(Stored data)
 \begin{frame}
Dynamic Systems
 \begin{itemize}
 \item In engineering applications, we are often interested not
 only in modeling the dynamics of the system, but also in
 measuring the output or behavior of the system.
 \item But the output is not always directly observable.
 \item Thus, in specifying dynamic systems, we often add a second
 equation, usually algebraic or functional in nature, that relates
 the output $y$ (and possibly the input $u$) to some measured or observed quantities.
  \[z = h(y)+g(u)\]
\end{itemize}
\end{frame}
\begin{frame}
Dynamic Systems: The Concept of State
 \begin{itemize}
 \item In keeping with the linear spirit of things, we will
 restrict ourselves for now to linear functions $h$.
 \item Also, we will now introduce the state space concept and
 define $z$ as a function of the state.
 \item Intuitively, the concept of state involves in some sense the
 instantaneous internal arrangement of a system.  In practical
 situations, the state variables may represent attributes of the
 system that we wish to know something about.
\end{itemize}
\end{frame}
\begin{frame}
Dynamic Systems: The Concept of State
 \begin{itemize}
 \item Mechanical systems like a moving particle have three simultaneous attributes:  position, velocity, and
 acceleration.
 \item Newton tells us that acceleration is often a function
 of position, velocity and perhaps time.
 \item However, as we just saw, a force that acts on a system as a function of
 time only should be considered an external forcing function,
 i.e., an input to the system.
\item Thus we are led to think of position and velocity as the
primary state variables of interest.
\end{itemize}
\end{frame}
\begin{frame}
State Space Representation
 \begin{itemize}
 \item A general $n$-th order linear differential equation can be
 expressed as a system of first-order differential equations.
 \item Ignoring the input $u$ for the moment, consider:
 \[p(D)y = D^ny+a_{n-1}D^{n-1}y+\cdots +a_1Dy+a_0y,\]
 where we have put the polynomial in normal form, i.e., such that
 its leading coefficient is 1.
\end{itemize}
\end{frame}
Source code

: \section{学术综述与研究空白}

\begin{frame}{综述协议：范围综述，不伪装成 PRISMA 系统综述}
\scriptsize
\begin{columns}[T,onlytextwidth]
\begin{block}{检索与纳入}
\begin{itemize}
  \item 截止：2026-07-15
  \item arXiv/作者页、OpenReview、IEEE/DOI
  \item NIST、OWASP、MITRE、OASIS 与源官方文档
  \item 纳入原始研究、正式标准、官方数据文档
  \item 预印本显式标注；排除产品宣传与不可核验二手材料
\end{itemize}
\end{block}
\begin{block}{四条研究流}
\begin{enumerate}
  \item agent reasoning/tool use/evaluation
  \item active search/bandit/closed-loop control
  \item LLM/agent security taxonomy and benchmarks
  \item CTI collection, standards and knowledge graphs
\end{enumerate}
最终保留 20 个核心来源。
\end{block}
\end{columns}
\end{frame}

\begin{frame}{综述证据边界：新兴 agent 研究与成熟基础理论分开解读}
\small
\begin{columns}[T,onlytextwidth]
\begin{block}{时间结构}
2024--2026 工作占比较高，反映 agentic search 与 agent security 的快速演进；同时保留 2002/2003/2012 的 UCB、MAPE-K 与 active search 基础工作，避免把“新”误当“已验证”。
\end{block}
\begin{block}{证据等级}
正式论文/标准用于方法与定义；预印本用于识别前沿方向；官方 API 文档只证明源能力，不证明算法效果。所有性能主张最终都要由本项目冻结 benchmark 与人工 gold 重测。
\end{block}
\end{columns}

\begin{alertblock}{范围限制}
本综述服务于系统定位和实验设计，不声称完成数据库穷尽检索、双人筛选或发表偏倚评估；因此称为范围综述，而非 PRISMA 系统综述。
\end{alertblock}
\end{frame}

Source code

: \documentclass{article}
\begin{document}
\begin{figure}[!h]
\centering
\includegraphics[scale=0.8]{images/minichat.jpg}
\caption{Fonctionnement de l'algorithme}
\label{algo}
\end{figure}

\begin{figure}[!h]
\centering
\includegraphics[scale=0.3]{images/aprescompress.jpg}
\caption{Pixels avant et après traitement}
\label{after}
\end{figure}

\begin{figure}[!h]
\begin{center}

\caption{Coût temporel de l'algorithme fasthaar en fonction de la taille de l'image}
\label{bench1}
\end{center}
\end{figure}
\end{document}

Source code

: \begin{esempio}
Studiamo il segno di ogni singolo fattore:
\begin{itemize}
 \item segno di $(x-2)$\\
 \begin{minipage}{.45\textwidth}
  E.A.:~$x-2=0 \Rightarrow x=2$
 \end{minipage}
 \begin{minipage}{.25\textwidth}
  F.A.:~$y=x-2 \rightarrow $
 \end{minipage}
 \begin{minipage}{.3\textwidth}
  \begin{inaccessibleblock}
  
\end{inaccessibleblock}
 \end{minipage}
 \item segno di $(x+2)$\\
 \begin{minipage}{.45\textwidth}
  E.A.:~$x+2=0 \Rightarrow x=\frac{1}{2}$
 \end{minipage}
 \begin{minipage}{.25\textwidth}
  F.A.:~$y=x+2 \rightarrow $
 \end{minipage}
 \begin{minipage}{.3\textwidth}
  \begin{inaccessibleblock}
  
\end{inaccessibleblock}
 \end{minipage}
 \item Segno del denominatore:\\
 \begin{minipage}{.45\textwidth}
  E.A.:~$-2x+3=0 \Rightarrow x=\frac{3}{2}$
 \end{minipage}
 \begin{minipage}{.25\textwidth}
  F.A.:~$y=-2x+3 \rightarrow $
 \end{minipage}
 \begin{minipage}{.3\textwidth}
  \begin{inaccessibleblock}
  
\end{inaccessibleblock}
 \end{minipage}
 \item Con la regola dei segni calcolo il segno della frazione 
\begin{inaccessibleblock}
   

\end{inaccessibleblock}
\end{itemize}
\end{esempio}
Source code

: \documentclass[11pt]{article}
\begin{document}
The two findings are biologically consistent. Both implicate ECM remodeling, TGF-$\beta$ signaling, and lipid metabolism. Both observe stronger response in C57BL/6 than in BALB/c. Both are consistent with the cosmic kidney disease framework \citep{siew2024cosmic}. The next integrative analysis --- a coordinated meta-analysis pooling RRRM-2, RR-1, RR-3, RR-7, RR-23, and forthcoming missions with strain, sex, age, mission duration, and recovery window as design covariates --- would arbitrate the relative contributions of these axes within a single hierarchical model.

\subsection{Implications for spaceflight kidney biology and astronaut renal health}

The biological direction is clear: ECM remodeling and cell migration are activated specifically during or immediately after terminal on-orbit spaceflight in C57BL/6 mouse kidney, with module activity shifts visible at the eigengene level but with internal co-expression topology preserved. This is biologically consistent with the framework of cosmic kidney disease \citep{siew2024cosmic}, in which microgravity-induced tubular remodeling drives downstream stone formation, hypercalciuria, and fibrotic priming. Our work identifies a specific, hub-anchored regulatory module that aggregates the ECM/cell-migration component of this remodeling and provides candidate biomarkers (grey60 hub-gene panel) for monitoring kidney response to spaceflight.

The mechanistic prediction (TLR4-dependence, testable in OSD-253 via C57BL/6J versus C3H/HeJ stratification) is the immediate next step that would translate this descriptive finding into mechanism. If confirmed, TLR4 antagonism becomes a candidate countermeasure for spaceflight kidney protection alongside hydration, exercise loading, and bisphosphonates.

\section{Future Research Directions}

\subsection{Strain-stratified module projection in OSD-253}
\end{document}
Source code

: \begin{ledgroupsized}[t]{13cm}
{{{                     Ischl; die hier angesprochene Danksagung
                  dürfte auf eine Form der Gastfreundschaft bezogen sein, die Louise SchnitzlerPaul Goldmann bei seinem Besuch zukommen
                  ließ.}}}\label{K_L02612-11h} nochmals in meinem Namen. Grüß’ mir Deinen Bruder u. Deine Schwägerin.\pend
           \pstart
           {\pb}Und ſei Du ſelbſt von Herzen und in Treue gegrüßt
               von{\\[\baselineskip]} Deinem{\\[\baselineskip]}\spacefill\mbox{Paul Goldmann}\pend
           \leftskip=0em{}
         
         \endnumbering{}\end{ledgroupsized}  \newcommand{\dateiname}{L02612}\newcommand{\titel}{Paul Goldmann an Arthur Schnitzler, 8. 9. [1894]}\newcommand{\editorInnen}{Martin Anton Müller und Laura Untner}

■ **WHAT IS NEEDED**: Lines from the first one above through the line containing "often a function" are to be retyped exactly, both included, and nothing more.

■ **ANSWER AREA**:
 \begin{frame}
Dynamic Systems
 \begin{itemize}
 \item In engineering applications, we are often interested not
 only in modeling the dynamics of the system, but also in
 measuring the output or behavior of the system.
 \item But the output is not always directly observable.
 \item Thus, in specifying dynamic systems, we often add a second
 equation, usually algebraic or functional in nature, that relates
 the output $y$ (and possibly the input $u$) to some measured or observed quantities.
  \[z = h(y)+g(u)\]
\end{itemize}
\end{frame}
\begin{frame}
Dynamic Systems: The Concept of State
 \begin{itemize}
 \item In keeping with the linear spirit of things, we will
 restrict ourselves for now to linear functions $h$.
 \item Also, we will now introduce the state space concept and
 define $z$ as a function of the state.
 \item Intuitively, the concept of state involves in some sense the
 instantaneous internal arrangement of a system.  In practical
 situations, the state variables may represent attributes of the
 system that we wish to know something about.
\end{itemize}
\end{frame}
\begin{frame}
Dynamic Systems: The Concept of State
 \begin{itemize}
 \item Mechanical systems like a moving particle have three simultaneous attributes:  position, velocity, and
 acceleration.
 \item Newton tells us that acceleration is often a function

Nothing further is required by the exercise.